House debates
Thursday, 28 August 2025
Adjournment
Economy
4:50 pm
Henry Pike (Bowman, Liberal National Party) Share this | Link to this | Hansard source
I spend a lot of time talking with small businesses across my electorate in the Redlands. They're the family-run firms, the tradies, the shopfronts and the service providers who put their own money and their own time on the line. I'll tell you what they're telling me—that it's getting harder, not easier, to make ends meet. They tell me about the risks of putting on new staff. They want to grow, they want to invest, but the barriers are stacked against them. Costs keep rising, red tape keeps piling up and the confidence that drives investment has been sapped. We have a productivity crisis in this country. Both sides of the parliament will agree on that.

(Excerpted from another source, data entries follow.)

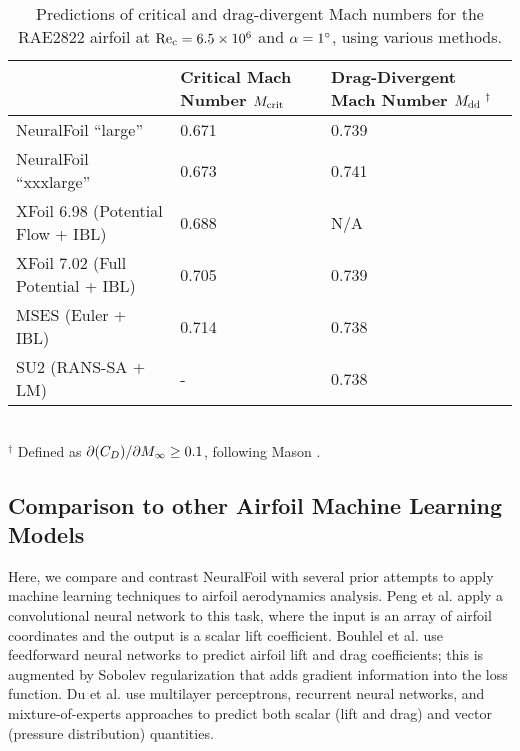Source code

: \documentclass[journal]{new-aiaa}
\begin{document}
\begin{table}[H]

    \begin{centering}
        \caption{Predictions of critical and drag-divergent Mach numbers for the RAE2822 airfoil at $\rm Re_c=6.5 \times 10^6$ and $\alpha=1\degree$, using various methods.}
        \label{tab:transonic_validation}
        \begin{tabular}{lll}
            \toprule
                                              & Critical Mach Number $M_{\rm crit}$ & Drag-Divergent Mach Number $M_{\rm dd}\ ^{\dagger}$ \\ \midrule
            NeuralFoil ``large''              & 0.671                       & 0.739                                         \\
            NeuralFoil ``xxxlarge''           & 0.673                       & 0.741                                         \\
            XFoil 6.98 (Potential Flow + IBL) & 0.688                       & N/A                                           \\
            XFoil 7.02 (Full Potential + IBL) & 0.705                       & 0.739                                         \\
            MSES (Euler + IBL)                & 0.714                       & 0.738                                         \\
            SU2 (RANS-SA + LM)                & -                           & 0.738                                         \\ \bottomrule
        \end{tabular}
    \end{centering}
    \\
    $^{\dagger}$ Defined as $\partial(C_D)/\partial M_\infty \geq 0.1$, following Mason \cite{masonTransonicAerodynamicsAirfoils2006}.\\

\end{table}

\subsection{Comparison to other Airfoil Machine Learning Models}

Here, we compare and contrast NeuralFoil with several prior attempts to apply machine learning techniques to airfoil aerodynamics analysis. Peng et al. \cite{pengLearningAerodynamicsNeural2022} apply a convolutional neural network to this task, where the input is an array of airfoil coordinates and the output is a scalar lift coefficient. Bouhlel et al. \cite{bouhlelScalableGradientEnhanced2020} use feedforward neural networks to predict airfoil lift and drag coefficients; this is augmented by Sobolev regularization that adds gradient information into the loss function. Du et al. \cite{duRapidAirfoilDesign2021} use multilayer perceptrons, recurrent neural networks, and mixture-of-experts approaches to predict both scalar (lift and drag) and vector (pressure distribution) quantities.
\end{document}
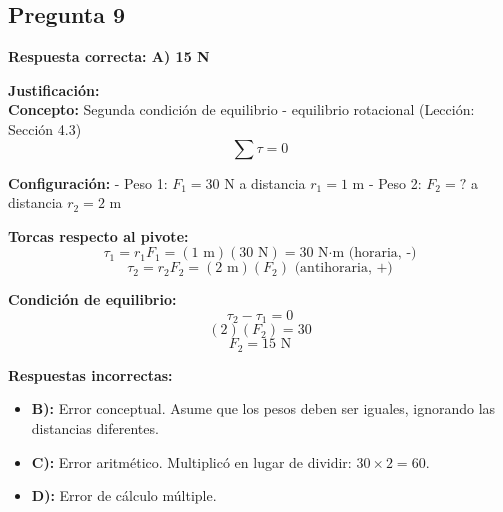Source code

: \newpage
\begin{respuestabox}
\subsection{Pregunta 9}
\textcolor{verdecorrecto}{\textbf{Respuesta correcta: A) 15 N}}

\textbf{Justificación:}\\
\textbf{Concepto:} Segunda condición de equilibrio - equilibrio rotacional (Lección: Sección 4.3)
$$\sum \tau = 0$$

\textbf{Configuración:}
- Peso 1: $F_1 = 30$ N a distancia $r_1 = 1$ m
- Peso 2: $F_2 = ?$ a distancia $r_2 = 2$ m

\textbf{Torcas respecto al pivote:}
$$\tau_1 = r_1 F_1 = (1 \text{ m})(30 \text{ N}) = 30 \text{ N·m (horaria, -)}$$
$$\tau_2 = r_2 F_2 = (2 \text{ m})(F_2) \text{ (antihoraria, +)}$$

\textbf{Condición de equilibrio:}
$$\tau_2 - \tau_1 = 0$$
$$(2)(F_2) = 30$$
$$F_2 = 15 \text{ N}$$

\textbf{Respuestas incorrectas:}
\begin{itemize}
    \item \textbf{B):} Error conceptual. Asume que los pesos deben ser iguales, ignorando las distancias diferentes.
    \item \textbf{C):} Error aritmético. Multiplicó en lugar de dividir: $30 \times 2 = 60$.
    \item \textbf{D):} Error de cálculo múltiple.
\end{itemize}
\end{respuestabox}

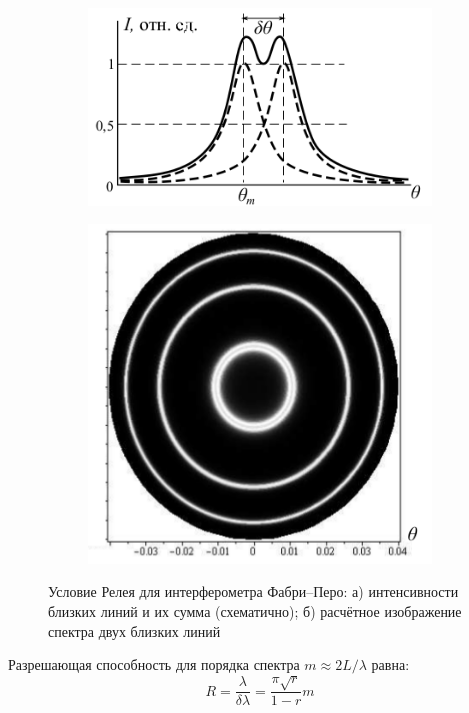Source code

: \begin{enumerate}
    \begin{figure}[h!]
    \centering
    \begin{subfigure}[b]{0.45\textwidth}
        \includegraphics[width=\textwidth]{022.png}
    \end{subfigure}
    \begin{subfigure}[b]{0.45\textwidth}
        \includegraphics[width=\textwidth]{023.png}
    \end{subfigure}
    \caption{Условие Релея для интерферометра Фабри–Перо: а) интенсивности близких линий и их сумма (схематично); б) расчётное изображение спектра двух близких линий}
    \end{figure}
    \newpage
    Разрешающая способность для порядка спектра $m \approx 2L / \lambda$ равна:
    \[ R = \frac{\lambda}{\delta\lambda} = \frac{\pi\sqrt{r}}{1 - r}m \]
    
\end{enumerate}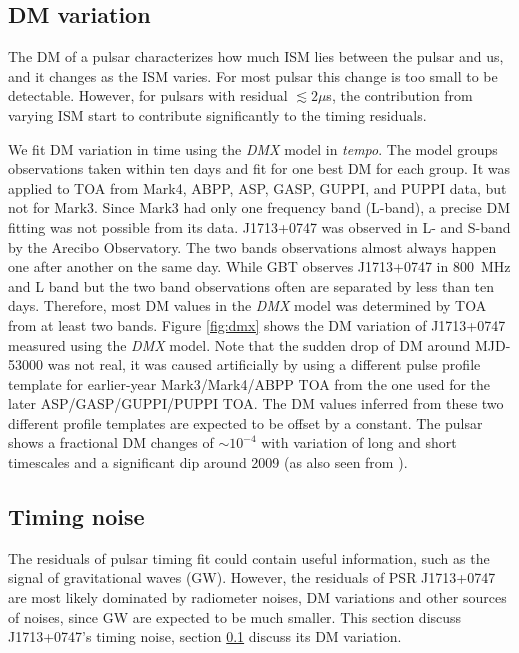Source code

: \subsection{DM variation}
\label{sec:dmx}
The DM of a pulsar characterizes how much ISM lies
between the pulsar and us, and it changes as the ISM varies. For most pulsar
this change is too small to be detectable. However, for pulsars with residual
$\lesssim2\mu$s, the contribution from varying ISM start to contribute
significantly to the timing residuals. 

We fit DM variation in time using the {\it DMX} model in {\it tempo}.
The model groups observations taken within ten days and fit for one
best DM for each group.   
It was applied to TOA from Mark4, ABPP, ASP, GASP, GUPPI, and PUPPI data, but
not for Mark3. Since Mark3 had only one frequency band (L-band), a precise DM
fitting was not possible from its data.
J1713+0747 was observed in L- and S-band by the Arecibo Observatory. The
two bands observations almost always happen one after another on the same day.
While GBT observes J1713+0747 in 800~MHz and L band but the two band
observations often are separated by less than ten days.
Therefore, most DM values in the {\it DMX} model was determined by TOA from at
least two bands. Figure \ref{fig:dmx} shows the DM variation of J1713+0747 
measured using the {\it DMX} model.
Note that the sudden drop of DM around MJD-53000 was not real, it was caused
artificially by using a different pulse profile template for earlier-year Mark3/Mark4/ABPP TOA 
from the one used for the later
ASP/GASP/GUPPI/PUPPI TOA. The DM values inferred from these two different profile
templates are expected to be offset by a constant.
The pulsar shows a fractional DM changes of $\sim10^{-4}$ with variation of
long and short timescales and a significant dip around 2009 (as also seen from
\citealt{dfg+13}).



\subsection{Timing noise}
\label{sec:noise}
The residuals of pulsar timing fit could contain useful information,
such as the signal of gravitational waves (GW). However, the residuals of PSR
J1713+0747 are most likely dominated by radiometer noises, DM variations and other
sources of noises, since GW are expected 
to be much smaller.  This
section discuss J1713+0747's timing noise, section \ref{sec:dmx} discuss its DM
variation.


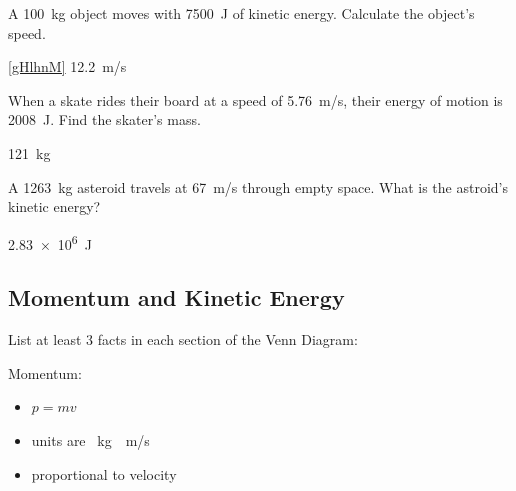 \documentclass[../main-physics-problems.tex]{subfiles}
\begin{document}
\begin{questions}
\question \label{gHlhnM}
A \SI{100}{kg} object moves with \SI{7500}{J} of kinetic energy. Calculate the object's speed.

\begin{solution}
\ref{gHlhnM} \SI{12.2}{m/s}
\end{solution}


\question \label{WH6xot}
When a skate rides their board at a speed of \SI{5.76}{m/s}, their energy of motion is \SI{2008}{J}. Find the skater's mass.

\begin{solution}
\SI{121}{kg}
\end{solution}

\question \label{X7RPxf}
A \SI{1263}{kg} asteroid travels at \SI{67}{m/s} through empty space. What is the astroid's kinetic energy?

\begin{solution}
\SI{2.83e6}{J}
\end{solution}

\clearpage
\begin{EnvUplevel}
    \subsection{Momentum and Kinetic Energy}
\end{EnvUplevel}

\question %
List at least 3 facts in each section of the Venn Diagram:

\begin{center}
\end{center}

\begin{solution}
\phantom{.}

Momentum:

\begin{itemize}[itemsep=0pt,topsep=0pt]
    \item $p=mv$
    \item units are \SI{}{kg\cdot m/s}
    \item proportional to velocity
\end{itemize}


\end{solution}
\end{questions}
\end{document}
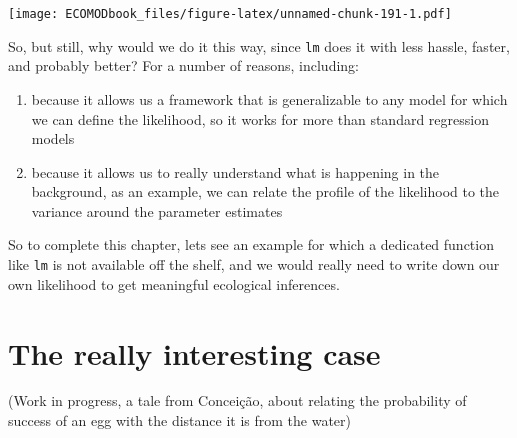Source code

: \documentclass[
]{book}
\newenvironment{Shaded}{\begin{snugshade}}{\end{snugshade}}
\newcommand{\DataTypeTok}[1]{\textcolor[rgb]{0.13,0.29,0.53}{#1}}
\newcommand{\DecValTok}[1]{\textcolor[rgb]{0.00,0.00,0.81}{#1}}
\newcommand{\KeywordTok}[1]{\textcolor[rgb]{0.13,0.29,0.53}{\textbf{#1}}}
\newcommand{\NormalTok}[1]{#1}
\newcommand{\OperatorTok}[1]{\textcolor[rgb]{0.81,0.36,0.00}{\textbf{#1}}}
\newcommand{\StringTok}[1]{\textcolor[rgb]{0.31,0.60,0.02}{#1}}
\providecommand{\tightlist}{%
  \setlength{\itemsep}{0pt}\setlength{\parskip}{0pt}}
\begin{document}
\begin{Shaded}
\end{Shaded}

\texttt{[image: ECOMODbook\_files/figure-latex/unnamed-chunk-191-1.pdf]}

So, but still, why would we do it this way, since \texttt{lm} does it with less hassle, faster, and probably better? For a number of reasons, including:

\begin{enumerate}
\def\labelenumi{\arabic{enumi}.}
\tightlist
\item
  because it allows us a framework that is generalizable to any model for which we can define the likelihood, so it works for more than standard regression models
\item
  because it allows us to really understand what is happening in the background, as an example, we can relate the profile of the likelihood to the variance around the parameter estimates
\end{enumerate}

So to complete this chapter, lets see an example for which a dedicated function like \texttt{lm} is not available off the shelf, and we would really need to write down our own likelihood to get meaningful ecological inferences.

\hypertarget{the-really-interesting-case}{%
\section{The really interesting case}\label{the-really-interesting-case}}

(Work in progress, a tale from Conceição, about relating the probability of success of an egg with the distance it is from the water)
\end{document}

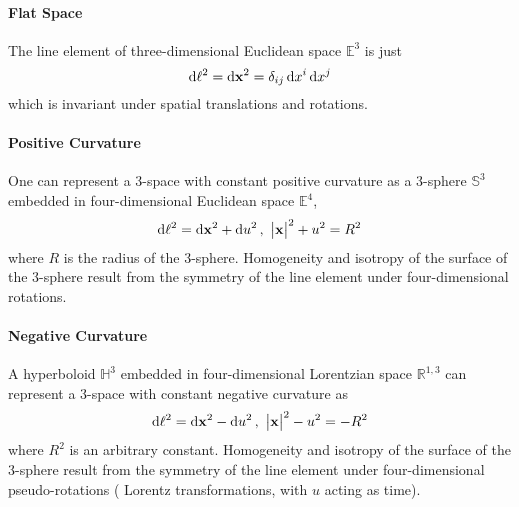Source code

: \paragraph{Flat Space}

The line element of three-dimensional Euclidean space \(\mathbb{E}^{3}\) is just
%
\begin{equation}
	\dd{\ell^{2}}
	= \dd{\vb{x}^{2}}
	= \delta_{i j} \dd{x^{i}} \dd{x^{j}}
\end{equation}
%
which is invariant under spatial translations and rotations.

\paragraph{Positive Curvature}

One can represent a 3-space with constant positive curvature as a 3-sphere \(\mathbb{S}^{3}\) embedded in four-dimensional Euclidean space \(\mathbb{E}^{4}\),
%
\begin{equation}
	\dd{\ell^{2}}
	= \dd{\vb{x}^{2}} + \dd{u^{2}},\ \big\lvert\vb{x}\big\rvert^{2} + u^{2}
	= R^{2}
\end{equation}
%
where \(R\) is the radius of the 3-sphere.
Homogeneity and isotropy of the surface of the 3-sphere result from the symmetry of the line element under four-dimensional rotations.

\paragraph{Negative Curvature}

A hyperboloid \(\mathbb{H}^{3}\) embedded in four-dimensional Lorentzian space \(\mathbb{R}^{1,3}\) can represent a 3-space with constant negative curvature as
%
\begin{equation}
	\dd{\ell^{2}}
	= \dd{\vb{x}^{2}} - \dd{u^{2}},\ \big\lvert\vb{x}\big\rvert^{2} - u^{2}
	= -R^{2}
\end{equation}
%
where \(R^{2}\) is an arbitrary constant.
Homogeneity and isotropy of the surface of the 3-sphere result from the symmetry of the line element under four-dimensional pseudo-rotations (\ie{} Lorentz transformations, with \(u\) acting as time).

The heartbreaking thing is that, when I talk to local businesses about how they can grow their production, how they can employ more people, their response is far too often to say, 'Unfortunately, it's just become too hard.'
Last week, we saw three days of talk right here in Canberra. Sadly, there have been no outcomes from the government's productivity summit that offer a shred of relief for families or businesses—nothing to reverse Australia's nosedive in productivity growth and the biggest fall in living standards in the developed world. Instead, we saw big unions opening the door to higher taxes—taxes on superannuation, savings, housing and the family business. This is the same old agenda that we see from the other side of this place, unfortunately. We've seen the government outlays blowing out from 24 to 27 per cent of GDP, debt is climbing to $1.2 trillion and the Treasurer's only answer is more taxes.
Business groups are warning that this approach will drive down investment and productivity, and that's of course the exact opposite of what's needed. Unfortunately, productivity is in freefall in Australia. Australia's competitiveness ranking has slid from 13th to 18th in just two years. We've seen annual growth running at 1.3 per cent, less than half the long-term average, and Australia has fallen from 20th to 60th in the world for growth per person. Of course, that measure is critically important when you're boiling these stats down to what they mean to Australian households.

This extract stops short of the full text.